All of the entries below should be printed exactly; the pictures are to be left out.
─── Extracted data ───
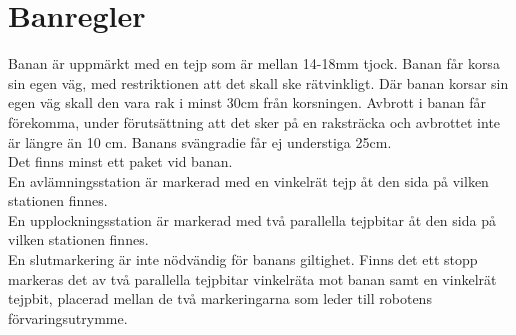 \section{Banregler} \label{banregler}

Banan är uppmärkt med en tejp som är mellan 14-18mm tjock. Banan får korsa sin egen väg, med restriktionen att det skall ske rätvinkligt. Där banan korsar sin egen väg skall den vara rak i minst 30cm från korsningen. Avbrott i banan får förekomma, under förutsättning att det sker på en raksträcka och avbrottet inte är längre än 10 cm. Banans svängradie får ej understiga 25cm. \\
Det finns minst ett paket vid banan. \\
En avlämningsstation är markerad med en vinkelrät tejp åt den sida på vilken stationen finnes. \\
En upplockningsstation är markerad med två parallella tejpbitar åt den sida på vilken stationen finnes. \\
En slutmarkering är inte nödvändig för banans giltighet. Finns det ett stopp markeras det av två parallella tejpbitar vinkelräta mot banan samt en vinkelrät tejpbit, placerad mellan de två markeringarna som leder till robotens förvaringsutrymme. \\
───
## Written solution:
 \section{Banregler} \label{banregler}

Banan är uppmärkt med en tejp som är mellan 14-18mm tjock. Banan får korsa sin egen väg, med restriktionen att det skall ske rätvinkligt. Där banan korsar sin egen väg skall den vara rak i minst 30cm från korsningen. Avbrott i banan får förekomma, under förutsättning att det sker på en raksträcka och avbrottet inte är längre än 10 cm. Banans svängradie får ej understiga 25cm. \\
Det finns minst ett paket vid banan. \\
En avlämningsstation är markerad med en vinkelrät tejp åt den sida på vilken stationen finnes. \\
En upplockningsstation är markerad med två parallella tejpbitar åt den sida på vilken stationen finnes. \\
En slutmarkering är inte nödvändig för banans giltighet. Finns det ett stopp markeras det av två parallella tejpbitar vinkelräta mot banan samt en vinkelrät tejpbit, placerad mellan de två markeringarna som leder till robotens förvaringsutrymme. \\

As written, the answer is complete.